▶ **TO DO**:
Word for word, please restate each record and pass over the pictures.

------------------------------

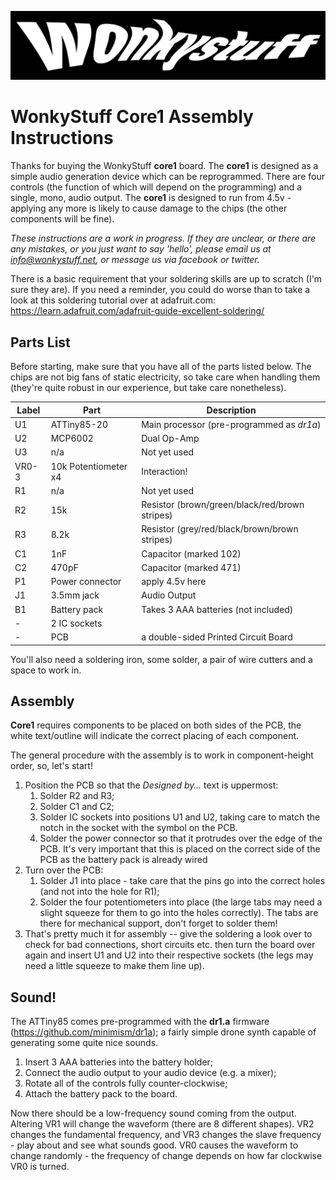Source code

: ![WonkyStuff](../wonkystuff_inv.jpg)

# WonkyStuff Core1 Assembly Instructions

Thanks for buying the WonkyStuff **core1** board. The **core1** is designed as a simple audio generation device which can be reprogrammed. There are four controls (the function of which will depend on the programming) and a single, mono, audio output. The **core1** is designed to run from 4.5v - applying any more is likely to cause damage to the chips (the other components will be fine).

_These instructions are a work in progress. If they are unclear, or there are any mistakes, or you just want to say 'hello', please email us at info@wonkystuff.net, or message us via facebook or twitter._

There is a basic requirement that your soldering skills are up to scratch (I'm sure they are). If you need a reminder, you could do worse than to take a look at this soldering tutorial over at adafruit.com: https://learn.adafruit.com/adafruit-guide-excellent-soldering/

## Parts List

Before starting, make sure that you have all of the parts listed below. The chips are not big fans of static electricity, so take care when handling them (they're quite robust in our experience, but take care nonetheless).

| Label  | Part | Description |
| ------ | ---- | ----------- |
| U1 | ATTiny85-20  | Main processor (pre-programmed as _dr1a_) |
| U2 | MCP6002  | Dual Op-Amp |
| U3 | n/a | Not yet used |
| VR0-3 | 10k Potentiometer x4 | Interaction!|
| R1 | n/a | Not yet used |
| R2 | 15k | Resistor (brown/green/black/red/brown stripes) |
| R3 | 8.2k | Resistor (grey/red/black/brown/brown stripes) |
| C1 | 1nF | Capacitor (marked 102) |
| C2 | 470pF | Capacitor (marked 471) |
| P1 | Power connector | apply 4.5v here |
| J1 | 3.5mm jack | Audio Output |
| B1 | Battery pack | Takes 3 AAA batteries (not included) |
| - | 2 IC sockets | |
| - | PCB | a double-sided Printed Circuit Board |

You'll also need a soldering iron, some solder, a pair of wire cutters and a space to work in.

## Assembly

**Core1** requires components to be placed on both sides of the PCB, the white text/outline will indicate the correct placing of each component.

The general procedure with the assembly is to work in component-height order, so, let's start!

1. Position the PCB so that the _Designed by…_ text is uppermost:
    1. Solder R2 and R3;
    1. Solder C1 and C2;
    1. Solder IC sockets into positions U1 and U2, taking care to match the notch in the socket with the symbol on the PCB.
    1. Solder the power connector so that it protrudes over the edge of the PCB. It's very important that this is placed on the correct side of the PCB as the battery pack is already wired
1. Turn over the PCB:
    1. Solder J1 into place - take care that the pins go into the correct holes (and not into the hole for R1);
    2. Solder the four potentiometers into place (the large tabs may need a slight squeeze for them to go into the holes correctly). The tabs are there for mechanical support, don't forget to solder them!
1. That's pretty much it for assembly -- give the soldering a look over to check for bad connections, short circuits etc. then turn the board over again and insert U1 and U2 into their respective sockets (the legs may need a little squeeze to make them line up).

## Sound!

The ATTiny85 comes pre-programmed with the **dr1.a** firmware (https://github.com/minimism/dr1a); a fairly simple drone synth capable of generating some quite nice sounds.

1. Insert 3 AAA batteries into the battery holder;
1. Connect the audio output to your audio device (e.g. a mixer);
1. Rotate all of the controls fully counter-clockwise;
1. Attach the battery pack to the board.

Now there should be a low-frequency sound coming from the output. Altering VR1 will change the waveform (there are 8 different shapes). VR2 changes the fundamental frequency, and VR3 changes the slave frequency - play about and see what sounds good. VR0 causes the waveform to change randomly - the frequency of change depends on how far clockwise VR0  is turned.
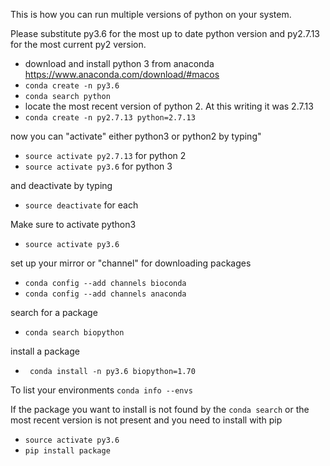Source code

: This is how you can run multiple versions of python on your system. 

Please substitute py3.6 for the most up to date python version and py2.7.13 for the most current py2 version.


- download and install python 3 from anaconda https://www.anaconda.com/download/#macos
- `conda create -n py3.6`
- `conda search python`
-  locate the most recent version of python 2. At this writing it was 2.7.13
- `conda create -n py2.7.13 python=2.7.13`

now you can "activate" either python3 or python2 by typing"
  - `source activate py2.7.13` for python 2
  - `source activate py3.6` for python 3

and deactivate by typing
- `source deactivate` for each

Make sure to activate python3
- `source activate py3.6`

set up your mirror or "channel" for downloading packages
- `conda config --add channels bioconda`
- `conda config --add channels anaconda`

search for a package
- `conda search biopython`

install a package
- ` conda install -n py3.6 biopython=1.70`

To list your environments
`conda info --envs`

If the package you want to install is not found by the `conda search` or the most recent version is not present and you need to install with pip
- `source activate py3.6`
- `pip install package`
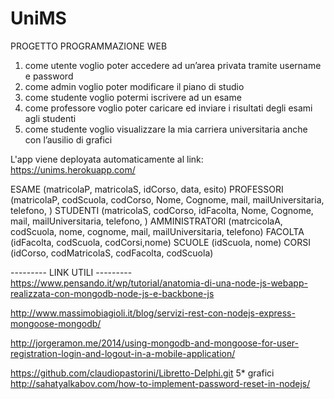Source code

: # UniMS
PROGETTO PROGRAMMAZIONE WEB
1.	come utente voglio poter accedere ad un’area privata tramite username e password
2.	come admin voglio poter modificare il piano di studio
3.	come studente voglio potermi iscrivere ad un esame
4.	come professore voglio poter caricare ed inviare i risultati degli esami agli studenti
5.	come studente voglio visualizzare la mia carriera universitaria anche con l’ausilio di grafici


L'app viene deployata automaticamente al link:  https://unims.herokuapp.com/


ESAME			(matricolaP, matricolaS, idCorso, data, esito)
PROFESSORI		(matricolaP, codScuola, codCorso, Nome, Cognome, mail, mailUniversitaria, telefono, )
STUDENTI		(matricolaS, codCorso, idFacolta, Nome, Cognome, mail, mailUniversitaria, telefono, )
AMMINISTRATORI	(matrcicolaA, codScuola, nome, cognome, mail, mailUniversitaria, telefono)
FACOLTA		    (idFacolta, codScuola, codCorsi,nome)
SCUOLE			(idScuola, nome)
CORSI			(idCorso, codMatricolaS, codFacolta, codScuola)


--------- LINK UTILI ---------
https://www.pensando.it/wp/tutorial/anatomia-di-una-node-js-webapp-realizzata-con-mongodb-node-js-e-backbone-js

http://www.massimobiagioli.it/blog/servizi-rest-con-nodejs-express-mongoose-mongodb/

http://jorgeramon.me/2014/using-mongodb-and-mongoose-for-user-registration-login-and-logout-in-a-mobile-application/

https://github.com/claudiopastorini/Libretto-Delphi.git       5* grafici
http://sahatyalkabov.com/how-to-implement-password-reset-in-nodejs/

------------------------------

▶ **TASK OUTPUT**:
Source code

: ![WonkyStuff](../wonkystuff_inv.jpg)

# WonkyStuff Core1 Assembly Instructions

Thanks for buying the WonkyStuff **core1** board. The **core1** is designed as a simple audio generation device which can be reprogrammed. There are four controls (the function of which will depend on the programming) and a single, mono, audio output. The **core1** is designed to run from 4.5v - applying any more is likely to cause damage to the chips (the other components will be fine).

_These instructions are a work in progress. If they are unclear, or there are any mistakes, or you just want to say 'hello', please email us at info@wonkystuff.net, or message us via facebook or twitter._

There is a basic requirement that your soldering skills are up to scratch (I'm sure they are). If you need a reminder, you could do worse than to take a look at this soldering tutorial over at adafruit.com: https://learn.adafruit.com/adafruit-guide-excellent-soldering/

## Parts List

Before starting, make sure that you have all of the parts listed below. The chips are not big fans of static electricity, so take care when handling them (they're quite robust in our experience, but take care nonetheless).

| Label  | Part | Description |
| ------ | ---- | ----------- |
| U1 | ATTiny85-20  | Main processor (pre-programmed as _dr1a_) |
| U2 | MCP6002  | Dual Op-Amp |
| U3 | n/a | Not yet used |
| VR0-3 | 10k Potentiometer x4 | Interaction!|
| R1 | n/a | Not yet used |
| R2 | 15k | Resistor (brown/green/black/red/brown stripes) |
| R3 | 8.2k | Resistor (grey/red/black/brown/brown stripes) |
| C1 | 1nF | Capacitor (marked 102) |
| C2 | 470pF | Capacitor (marked 471) |
| P1 | Power connector | apply 4.5v here |
| J1 | 3.5mm jack | Audio Output |
| B1 | Battery pack | Takes 3 AAA batteries (not included) |
| - | 2 IC sockets | |
| - | PCB | a double-sided Printed Circuit Board |

You'll also need a soldering iron, some solder, a pair of wire cutters and a space to work in.

## Assembly

**Core1** requires components to be placed on both sides of the PCB, the white text/outline will indicate the correct placing of each component.

The general procedure with the assembly is to work in component-height order, so, let's start!

1. Position the PCB so that the _Designed by…_ text is uppermost:
    1. Solder R2 and R3;
    1. Solder C1 and C2;
    1. Solder IC sockets into positions U1 and U2, taking care to match the notch in the socket with the symbol on the PCB.
    1. Solder the power connector so that it protrudes over the edge of the PCB. It's very important that this is placed on the correct side of the PCB as the battery pack is already wired
1. Turn over the PCB:
    1. Solder J1 into place - take care that the pins go into the correct holes (and not into the hole for R1);
    2. Solder the four potentiometers into place (the large tabs may need a slight squeeze for them to go into the holes correctly). The tabs are there for mechanical support, don't forget to solder them!
1. That's pretty much it for assembly -- give the soldering a look over to check for bad connections, short circuits etc. then turn the board over again and insert U1 and U2 into their respective sockets (the legs may need a little squeeze to make them line up).

## Sound!

The ATTiny85 comes pre-programmed with the **dr1.a** firmware (https://github.com/minimism/dr1a); a fairly simple drone synth capable of generating some quite nice sounds.

1. Insert 3 AAA batteries into the battery holder;
1. Connect the audio output to your audio device (e.g. a mixer);
1. Rotate all of the controls fully counter-clockwise;
1. Attach the battery pack to the board.

Now there should be a low-frequency sound coming from the output. Altering VR1 will change the waveform (there are 8 different shapes). VR2 changes the fundamental frequency, and VR3 changes the slave frequency - play about and see what sounds good. VR0 causes the waveform to change randomly - the frequency of change depends on how far clockwise VR0  is turned.
Source code

: This is how you can run multiple versions of python on your system. 

Please substitute py3.6 for the most up to date python version and py2.7.13 for the most current py2 version.


- download and install python 3 from anaconda https://www.anaconda.com/download/#macos
- `conda create -n py3.6`
- `conda search python`
-  locate the most recent version of python 2. At this writing it was 2.7.13
- `conda create -n py2.7.13 python=2.7.13`

now you can "activate" either python3 or python2 by typing"
  - `source activate py2.7.13` for python 2
  - `source activate py3.6` for python 3

and deactivate by typing
- `source deactivate` for each

Make sure to activate python3
- `source activate py3.6`

set up your mirror or "channel" for downloading packages
- `conda config --add channels bioconda`
- `conda config --add channels anaconda`

search for a package
- `conda search biopython`

install a package
- ` conda install -n py3.6 biopython=1.70`

To list your environments
`conda info --envs`

If the package you want to install is not found by the `conda search` or the most recent version is not present and you need to install with pip
- `source activate py3.6`
- `pip install package`
Source code

: # UniMS
PROGETTO PROGRAMMAZIONE WEB
1.	come utente voglio poter accedere ad un’area privata tramite username e password
2.	come admin voglio poter modificare il piano di studio
3.	come studente voglio potermi iscrivere ad un esame
4.	come professore voglio poter caricare ed inviare i risultati degli esami agli studenti
5.	come studente voglio visualizzare la mia carriera universitaria anche con l’ausilio di grafici


L'app viene deployata automaticamente al link:  https://unims.herokuapp.com/


ESAME			(matricolaP, matricolaS, idCorso, data, esito)
PROFESSORI		(matricolaP, codScuola, codCorso, Nome, Cognome, mail, mailUniversitaria, telefono, )
STUDENTI		(matricolaS, codCorso, idFacolta, Nome, Cognome, mail, mailUniversitaria, telefono, )
AMMINISTRATORI	(matrcicolaA, codScuola, nome, cognome, mail, mailUniversitaria, telefono)
FACOLTA		    (idFacolta, codScuola, codCorsi,nome)
SCUOLE			(idScuola, nome)
CORSI			(idCorso, codMatricolaS, codFacolta, codScuola)


--------- LINK UTILI ---------
https://www.pensando.it/wp/tutorial/anatomia-di-una-node-js-webapp-realizzata-con-mongodb-node-js-e-backbone-js

http://www.massimobiagioli.it/blog/servizi-rest-con-nodejs-express-mongoose-mongodb/

http://jorgeramon.me/2014/using-mongodb-and-mongoose-for-user-registration-login-and-logout-in-a-mobile-application/

https://github.com/claudiopastorini/Libretto-Delphi.git       5* grafici
http://sahatyalkabov.com/how-to-implement-password-reset-in-nodejs/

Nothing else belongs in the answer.